Page 47 (second page of article), left-hand column, first and second
examples: the ls -F output should be on two lines, with
bin/ on the first line of output and xfr/ on the
second. This is because the ls utility only outputs
filenames in columns (more than one filename per line) if its
standard output is a tty device.
When ssh runs ls on a remote host, there's no
tty on that host -- so ls outputs one name per line.
Page 47 (second page of article), left-hand column, last line:
The command line is missing the greater-than sign (>).
It should read:
% ssh bar 'ls -F > bar-ls'
Note: Page 48 (third page of article) shows how to compress data streams.
Your system's scp and ssh programs
may accept a -C (uppercase letter C) option, which does
basically the same thing -- if the remote server supports it.

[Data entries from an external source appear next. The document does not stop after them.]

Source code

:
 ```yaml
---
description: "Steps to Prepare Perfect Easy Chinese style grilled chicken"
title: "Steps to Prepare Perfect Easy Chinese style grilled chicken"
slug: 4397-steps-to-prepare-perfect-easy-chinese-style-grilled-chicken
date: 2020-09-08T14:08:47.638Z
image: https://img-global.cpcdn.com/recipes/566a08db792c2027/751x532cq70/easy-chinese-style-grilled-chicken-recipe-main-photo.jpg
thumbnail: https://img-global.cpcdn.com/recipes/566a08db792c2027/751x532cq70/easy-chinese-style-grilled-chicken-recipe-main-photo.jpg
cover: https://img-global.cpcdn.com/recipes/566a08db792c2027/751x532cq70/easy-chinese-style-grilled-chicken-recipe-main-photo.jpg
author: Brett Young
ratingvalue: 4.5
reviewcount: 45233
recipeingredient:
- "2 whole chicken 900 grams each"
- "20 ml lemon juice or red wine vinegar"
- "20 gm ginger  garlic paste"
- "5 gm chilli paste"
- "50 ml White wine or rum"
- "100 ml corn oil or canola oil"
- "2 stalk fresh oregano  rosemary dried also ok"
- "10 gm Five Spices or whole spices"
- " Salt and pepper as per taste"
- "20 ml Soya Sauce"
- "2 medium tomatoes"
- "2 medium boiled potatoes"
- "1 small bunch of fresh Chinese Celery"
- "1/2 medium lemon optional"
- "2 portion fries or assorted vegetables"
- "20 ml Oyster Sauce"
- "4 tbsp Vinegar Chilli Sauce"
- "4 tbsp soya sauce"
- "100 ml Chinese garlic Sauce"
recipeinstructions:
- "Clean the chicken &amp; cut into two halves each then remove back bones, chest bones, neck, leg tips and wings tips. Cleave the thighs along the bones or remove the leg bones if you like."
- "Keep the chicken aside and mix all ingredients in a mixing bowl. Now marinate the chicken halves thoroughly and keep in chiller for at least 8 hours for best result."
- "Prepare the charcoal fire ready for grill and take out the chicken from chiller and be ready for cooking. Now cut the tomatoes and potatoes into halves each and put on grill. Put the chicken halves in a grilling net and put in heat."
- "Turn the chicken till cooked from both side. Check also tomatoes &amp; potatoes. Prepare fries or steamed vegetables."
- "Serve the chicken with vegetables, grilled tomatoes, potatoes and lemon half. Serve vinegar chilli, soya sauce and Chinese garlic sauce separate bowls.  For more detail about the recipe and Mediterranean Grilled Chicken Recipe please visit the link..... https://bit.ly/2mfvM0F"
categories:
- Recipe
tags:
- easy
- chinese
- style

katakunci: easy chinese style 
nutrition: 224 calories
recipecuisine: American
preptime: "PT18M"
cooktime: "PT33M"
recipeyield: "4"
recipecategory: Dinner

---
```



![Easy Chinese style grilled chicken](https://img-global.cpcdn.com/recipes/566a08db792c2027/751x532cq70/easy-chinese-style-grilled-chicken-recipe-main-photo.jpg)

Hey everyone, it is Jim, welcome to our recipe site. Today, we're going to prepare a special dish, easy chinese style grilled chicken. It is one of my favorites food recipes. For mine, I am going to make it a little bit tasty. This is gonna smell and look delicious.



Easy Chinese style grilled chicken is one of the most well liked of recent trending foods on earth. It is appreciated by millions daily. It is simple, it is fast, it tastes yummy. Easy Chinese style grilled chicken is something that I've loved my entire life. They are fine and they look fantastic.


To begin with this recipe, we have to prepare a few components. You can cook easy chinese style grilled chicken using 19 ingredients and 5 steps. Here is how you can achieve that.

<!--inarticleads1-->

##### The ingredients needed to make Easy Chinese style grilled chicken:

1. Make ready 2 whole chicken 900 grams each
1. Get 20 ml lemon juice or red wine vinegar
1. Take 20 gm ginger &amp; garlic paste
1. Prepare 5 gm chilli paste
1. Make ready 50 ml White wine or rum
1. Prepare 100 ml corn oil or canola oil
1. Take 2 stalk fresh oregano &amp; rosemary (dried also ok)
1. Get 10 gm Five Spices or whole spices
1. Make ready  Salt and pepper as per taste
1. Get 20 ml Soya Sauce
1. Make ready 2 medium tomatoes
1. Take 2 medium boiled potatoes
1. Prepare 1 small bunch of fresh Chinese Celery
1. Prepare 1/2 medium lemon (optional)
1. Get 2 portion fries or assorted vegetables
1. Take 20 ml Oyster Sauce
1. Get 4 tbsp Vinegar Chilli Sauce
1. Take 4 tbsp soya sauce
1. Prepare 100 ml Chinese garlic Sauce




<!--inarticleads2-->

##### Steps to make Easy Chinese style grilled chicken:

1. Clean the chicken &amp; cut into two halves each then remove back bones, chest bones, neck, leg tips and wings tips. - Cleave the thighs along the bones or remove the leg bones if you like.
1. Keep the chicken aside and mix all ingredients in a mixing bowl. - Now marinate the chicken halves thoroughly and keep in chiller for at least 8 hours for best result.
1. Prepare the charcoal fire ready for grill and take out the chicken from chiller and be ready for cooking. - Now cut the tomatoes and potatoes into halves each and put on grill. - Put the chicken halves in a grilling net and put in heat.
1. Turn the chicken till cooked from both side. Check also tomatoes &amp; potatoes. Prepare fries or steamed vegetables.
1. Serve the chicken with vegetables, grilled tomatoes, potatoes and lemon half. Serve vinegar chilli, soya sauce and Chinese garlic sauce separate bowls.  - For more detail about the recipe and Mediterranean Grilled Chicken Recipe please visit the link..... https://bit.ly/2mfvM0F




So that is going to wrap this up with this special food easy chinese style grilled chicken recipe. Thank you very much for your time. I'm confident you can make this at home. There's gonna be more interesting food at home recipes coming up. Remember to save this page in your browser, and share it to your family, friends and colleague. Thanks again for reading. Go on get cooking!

The April 2003 column explains -C.
Note: Page 49 (fourth page of article), the section "X Tunnels
Through ssh": If your system's ssh program
accept the -C (uppercase letter C) option, you can
compress the X data stream. This is a great way to run X over
dialup connections.
The April 2003 column explains -C.
Page 49 (fourth page of article), the examples at the bottom
of the left-hand column and top of the right-hand column:
when you run ssh in the background -- as we do here,
with the ampersand (&) operator -- you may need
to use the ssh-n option. This keeps the
background job from hanging with the message (from your shell):
"Stopped (tty input) ssh...".
Page 49 (fourth page of article), last paragraph:
the next column, April 2003, doesn't cover rsync,
as this paragraph says it would.
We moved rsync to the May column.
The April column covers ftp and wget.
Page 49 (fourth page of article), bottom of right column,
last line of Power Tip: the ps command is missing
its -p option. It might also be a good idea to
put quotes around the grep search pattern.